- Directed by: Carl Bessai
- Written by: Brent Butt
- Produced by: James Brown Brent Butt Kirk D'Amico Laura Lightbown Mark Slone Carl Bessai
- Starring: Brent Butt Amy Smart David Koechner
- Edited by: Mark Shearer
- Music by: Schaun Tozer
- Production company: Sparrow Media
- Distributed by: Entertainment One
- Release dates: 5 December 2013 (Whistler); 7 March 2014 (Canada);
- Running time: 96 minutes
- Country: Canada
- Language: English
- Box office: $64,055

= No Clue =

No Clue is a 2013 Canadian dark comedy film written by Brent Butt and directed by Carl Bessai, starring Butt, Amy Smart and David Koechner.

==Plot==
Advertising salesman Leo (Butt) unwittingly assumes the role of a private investigator to help Kyra (Smart), but becomes embroiled in a risky and ever-deepening murder mystery.

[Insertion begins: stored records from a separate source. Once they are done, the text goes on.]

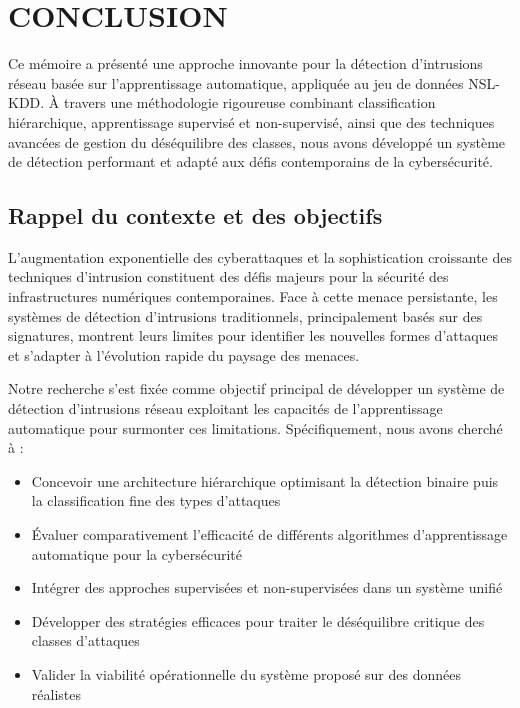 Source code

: \newpage
\chapter{CONCLUSION}

Ce mémoire a présenté une approche innovante pour la détection d'intrusions réseau basée sur l'apprentissage automatique, appliquée au jeu de données NSL-KDD. À travers une méthodologie rigoureuse combinant classification hiérarchique, apprentissage supervisé et non-supervisé, ainsi que des techniques avancées de gestion du déséquilibre des classes, nous avons développé un système de détection performant et adapté aux défis contemporains de la cybersécurité.

\section{Rappel du contexte et des objectifs}

L'augmentation exponentielle des cyberattaques et la sophistication croissante des techniques d'intrusion constituent des défis majeurs pour la sécurité des infrastructures numériques contemporaines. Face à cette menace persistante, les systèmes de détection d'intrusions traditionnels, principalement basés sur des signatures, montrent leurs limites pour identifier les nouvelles formes d'attaques et s'adapter à l'évolution rapide du paysage des menaces.

Notre recherche s'est fixée comme objectif principal de développer un système de détection d'intrusions réseau exploitant les capacités de l'apprentissage automatique pour surmonter ces limitations. Spécifiquement, nous avons cherché à :

\begin{itemize}
    \item Concevoir une architecture hiérarchique optimisant la détection binaire puis la classification fine des types d'attaques
    \item Évaluer comparativement l'efficacité de différents algorithmes d'apprentissage automatique pour la cybersécurité
    \item Intégrer des approches supervisées et non-supervisées dans un système unifié
    \item Développer des stratégies efficaces pour traiter le déséquilibre critique des classes d'attaques
    \item Valider la viabilité opérationnelle du système proposé sur des données réalistes
\end{itemize}

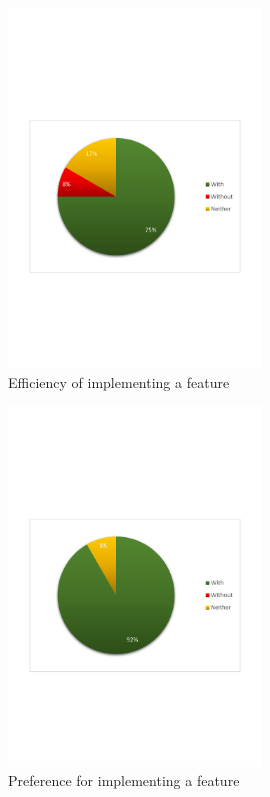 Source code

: \begin{figure}[H]
  \centering
    \includegraphics[width=0.6\textwidth]{images/charts/implementing_efficient.pdf}
	\caption{Efficiency of implementing a feature}
	\label{fig:implementing_efficient}
\end{figure}

\begin{figure}[H]
  \centering
    \includegraphics[width=0.6\textwidth]{images/charts/prefer_implementing.pdf}
	\caption{Preference for implementing a feature}
	\label{fig:prefer_implementing}
\end{figure}

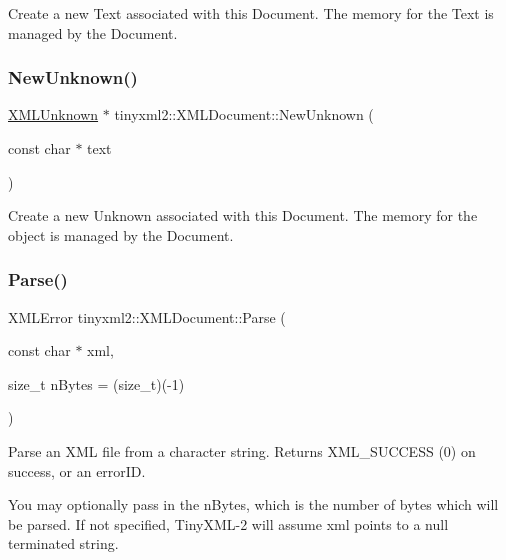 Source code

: Create a new Text associated with this Document. The memory for the Text is managed by the Document. \mbox{\label{classtinyxml2_1_1_x_m_l_document_a4954f502c5fd7f49de54c3c0c99bb73d}} 
\subsubsection{\texorpdfstring{New\+Unknown()}{NewUnknown()}}
{\footnotesize\ttfamily \mbox{\hyperlink{classtinyxml2_1_1_x_m_l_unknown}{X\+M\+L\+Unknown}} $\ast$ tinyxml2\+::\+X\+M\+L\+Document\+::\+New\+Unknown (\begin{DoxyParamCaption}\item[{const char $\ast$}]{text }\end{DoxyParamCaption})}

Create a new Unknown associated with this Document. The memory for the object is managed by the Document. \mbox{\label{classtinyxml2_1_1_x_m_l_document_a1819bd34f540a7304c105a6232d25a1f}} 
\subsubsection{\texorpdfstring{Parse()}{Parse()}}
{\footnotesize\ttfamily X\+M\+L\+Error tinyxml2\+::\+X\+M\+L\+Document\+::\+Parse (\begin{DoxyParamCaption}\item[{const char $\ast$}]{xml,  }\item[{size\+\_\+t}]{n\+Bytes = {\ttfamily (size\+\_\+t)(-\/1)} }\end{DoxyParamCaption})}

Parse an X\+ML file from a character string. Returns X\+M\+L\+\_\+\+S\+U\+C\+C\+E\+SS (0) on success, or an error\+ID.

You may optionally pass in the \textquotesingle{}n\+Bytes\textquotesingle{}, which is the number of bytes which will be parsed. If not specified, Tiny\+X\+M\+L-\/2 will assume \textquotesingle{}xml\textquotesingle{} points to a null terminated string. \mbox{\label{classtinyxml2_1_1_x_m_l_document_a867cf5fa3e3ff6ae4847a8b7ee8ec083}} 
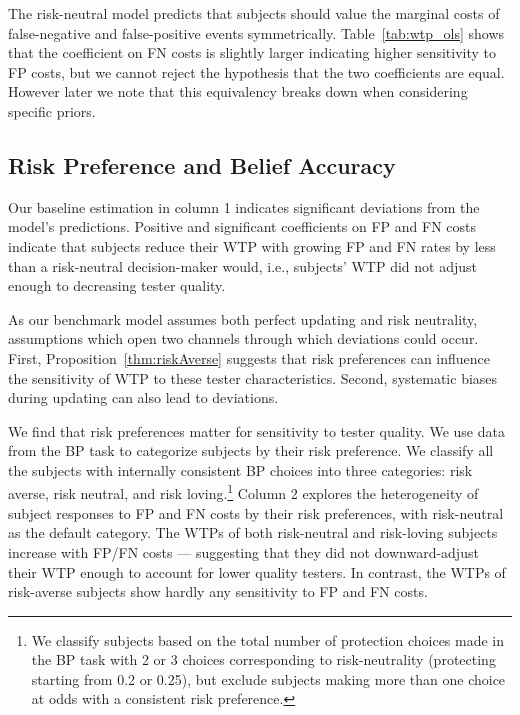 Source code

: \documentclass[12pt,a4paper]{article}
\begin{document}
		


The risk-neutral model predicts that subjects should value the marginal costs of false-negative and false-positive events symmetrically. Table~\ref{tab:wtp_ols} shows that the coefficient on FN costs is slightly larger indicating higher sensitivity to FP costs, but we cannot reject the hypothesis that the two coefficients are equal. However later we note that this equivalency breaks down when considering specific priors.

\subsection{Risk Preference and Belief Accuracy}

Our baseline estimation in column 1 indicates significant deviations from the model's predictions. Positive and significant coefficients on FP and FN costs indicate that subjects reduce their WTP with growing FP and FN rates by less than a risk-neutral decision-maker would, i.e., subjects' WTP did not adjust enough to decreasing tester quality.

As our benchmark model assumes both perfect updating and risk neutrality, assumptions which open two channels through which deviations could occur. First, Proposition~\ref{thm:riskAverse} suggests that risk preferences can influence the sensitivity of WTP to these tester characteristics. Second, systematic biases during updating can also lead to deviations. 

We find that risk preferences matter for sensitivity to tester quality. We use data from the BP task to categorize subjects by their risk preference. We classify all the subjects with internally consistent BP choices into three categories: risk averse, risk neutral, and risk loving.\footnote{We classify subjects based on the total number of protection choices made in the BP task with 2 or 3 choices corresponding to risk-neutrality (protecting starting from 0.2 or 0.25), but exclude subjects making more than one choice at odds with a consistent risk preference.} Column 2 explores the heterogeneity of subject responses to FP and FN costs by their risk preferences, with risk-neutral as the default category. 
The WTPs of both risk-neutral and risk-loving subjects increase with FP/FN costs --- suggesting that they did not downward-adjust their WTP enough to account for lower quality testers. In contrast, the WTPs of risk-averse subjects show hardly any sensitivity to FP and FN costs.  
\end{document}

In Canada, a woman named Kyra goes to the office of the middle-aged clumsy salesman Leo Falloon by mistake believing that he is a private detective. She hires him to help her to find her missing brother Milles Severeign and Leo is so spellbound by the blonde that he does not tell her that he is not who she is looking for. Leo decides to pose as a private detective and he gets involved in a complicated scheme of fraud by computer game corporations.

==Cast==
- Brent Butt as Leo
- Amy Smart as Kyra
- David Koechner as Ernie
- David Cubitt as Horn
- Dan Payne as Church
- Dustin Milligan as Danny
- Kirsten Prout as Reese
- Garwin Sanford as Nelson
- Nancy Robertson as Phyllis
- Chelah Horsdal as Alice

==Production==
No Clue was filmed in Vancouver in July 2012.

==Release==
The first screening of No Clue was on 5 December 2013 at the Whistler Film Festival in British Columbia. Public screenings began in Vancouver on 6 March 2014, with the general Canadian release the following day.

==Reception==
The movie received mixed reviews from critics. It holds a 33% score on Rotten Tomatoes based on 6 reviews. Critics praised the acting of Brent Butt, Amy Smart, and David Koechner.